Filed under: capitalism,Film,Keynesianism — louisproyect @ 8:21 pm

This minute, the documentary “Capital in the Twenty-First Century” is playing at the SVA Theater as part of the DOC NYC film festival. Obviously, this review is behind the curve but you will still be able to see it in theaters in April 2020. It is based on Thomas Piketty’s 816-page book of the same name, with Piketty reprising the same arguments found there. Since I doubt that many of my readers, including me, have read Piketty’s book, the film is must-viewing if for no other reason that it will familiarize you with the post-Keynesian foundation upon which the book rests. Besides Piketty, you will hear from other economists and social scientists who are trying to figure out a way to combat neoliberalism without going the whole hog and becoming—god forbid—Marxists. This includes among others Joseph Stiglitz, Gillian Tett of the Financial Times, and Suresh Naidu, a youngish Columbia University professor who organized a conference there celebrating the work of Samuel Bowles and Herbert Gintis. Bowles and Gintis are famous (or infamous) for their criticisms of “orthodox Marxism”, i.e., Marxism. I have a strong suspicion that post-Keynesianism or post-Marxism (about the same thing really) will give you a leg up in a tight job market in the academy.
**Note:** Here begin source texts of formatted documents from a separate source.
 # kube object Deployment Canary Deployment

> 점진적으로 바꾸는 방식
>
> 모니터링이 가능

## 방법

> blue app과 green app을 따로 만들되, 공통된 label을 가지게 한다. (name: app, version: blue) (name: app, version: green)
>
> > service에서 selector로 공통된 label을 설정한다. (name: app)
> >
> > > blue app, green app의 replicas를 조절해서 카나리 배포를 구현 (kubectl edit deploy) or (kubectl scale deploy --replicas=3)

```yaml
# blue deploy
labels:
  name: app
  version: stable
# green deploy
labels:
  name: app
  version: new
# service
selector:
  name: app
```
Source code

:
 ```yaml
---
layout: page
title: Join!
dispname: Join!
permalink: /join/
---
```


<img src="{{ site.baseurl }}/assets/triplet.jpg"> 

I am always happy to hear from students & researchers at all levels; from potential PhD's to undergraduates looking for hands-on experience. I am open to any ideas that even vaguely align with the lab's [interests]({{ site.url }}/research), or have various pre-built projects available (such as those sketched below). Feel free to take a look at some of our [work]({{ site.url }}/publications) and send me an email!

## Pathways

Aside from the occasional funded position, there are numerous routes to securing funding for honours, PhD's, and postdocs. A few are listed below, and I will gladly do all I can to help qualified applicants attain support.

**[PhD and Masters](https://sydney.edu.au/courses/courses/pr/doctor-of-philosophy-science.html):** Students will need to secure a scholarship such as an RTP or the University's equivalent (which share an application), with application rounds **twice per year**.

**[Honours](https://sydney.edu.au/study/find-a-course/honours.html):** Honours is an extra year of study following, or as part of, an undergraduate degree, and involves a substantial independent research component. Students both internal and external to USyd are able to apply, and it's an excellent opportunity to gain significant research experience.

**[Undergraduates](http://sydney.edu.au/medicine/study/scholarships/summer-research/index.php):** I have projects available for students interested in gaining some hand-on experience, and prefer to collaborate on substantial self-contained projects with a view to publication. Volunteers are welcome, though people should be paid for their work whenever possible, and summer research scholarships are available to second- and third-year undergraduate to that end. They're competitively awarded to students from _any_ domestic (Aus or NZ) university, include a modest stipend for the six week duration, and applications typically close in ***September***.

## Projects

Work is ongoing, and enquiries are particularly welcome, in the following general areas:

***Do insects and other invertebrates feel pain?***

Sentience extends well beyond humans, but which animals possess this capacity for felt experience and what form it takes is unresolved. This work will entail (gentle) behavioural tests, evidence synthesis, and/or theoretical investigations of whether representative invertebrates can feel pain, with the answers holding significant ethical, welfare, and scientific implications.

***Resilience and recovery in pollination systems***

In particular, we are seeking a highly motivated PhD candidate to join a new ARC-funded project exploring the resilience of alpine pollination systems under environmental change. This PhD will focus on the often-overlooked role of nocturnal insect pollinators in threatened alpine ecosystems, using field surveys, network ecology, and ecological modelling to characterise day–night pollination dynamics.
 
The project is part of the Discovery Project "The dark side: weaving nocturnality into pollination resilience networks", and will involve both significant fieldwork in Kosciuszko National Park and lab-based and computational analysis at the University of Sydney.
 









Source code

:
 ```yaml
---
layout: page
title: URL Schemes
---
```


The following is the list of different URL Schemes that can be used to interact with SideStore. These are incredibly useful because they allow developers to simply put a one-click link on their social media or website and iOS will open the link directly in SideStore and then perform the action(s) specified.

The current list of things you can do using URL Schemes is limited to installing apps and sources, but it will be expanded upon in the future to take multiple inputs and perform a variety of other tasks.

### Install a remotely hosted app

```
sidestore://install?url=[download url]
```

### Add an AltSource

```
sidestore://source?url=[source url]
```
The film begins with Piketty reminiscing about a trip he took to Eastern Europe and Russia just after Communism collapsed. This weighed heavily on his mind since it dramatized the vulnerability of society when its economic foundations begin to be eaten away, as if by termites. The lessons he drew were a major inspiration for his book that essentially warned about capitalism’s vulnerability as its elites develop the same kind of indifference to the pain as that of the bureaucracy toward those on the bottom of the “Communist” world. To help him drive home these points, he includes another expert not ordinarily associated with post-Keynesian thought, namely Francis Fukuyama whose reputation was based on the idea that liberal capitalist democracies would soar above the wreckage of the USSR and other post-capitalist societies. In an interview with the New Statesman in October 2018, Fukuyama echoed the main idea found in Piketty’s writings, as well as Stiglitz, Krugman, et al. Asked how he viewed the resurgence of socialism in the USA, he replied:

It all depends on what you mean by socialism. Ownership of the means of production – except in areas where it’s clearly called for, like public utilities – I don’t think that’s going to work.

If you mean redistributive programmes that try to redress this big imbalance in both incomes and wealth that has emerged then, yes, I think not only can it come back, it ought to come back.

For the first half of the film (roughly 60 minutes), we get a history of capitalism from the 18th century to the current day. It is very informative and of great use even to people like me, who believe that New Deal economics is never coming back.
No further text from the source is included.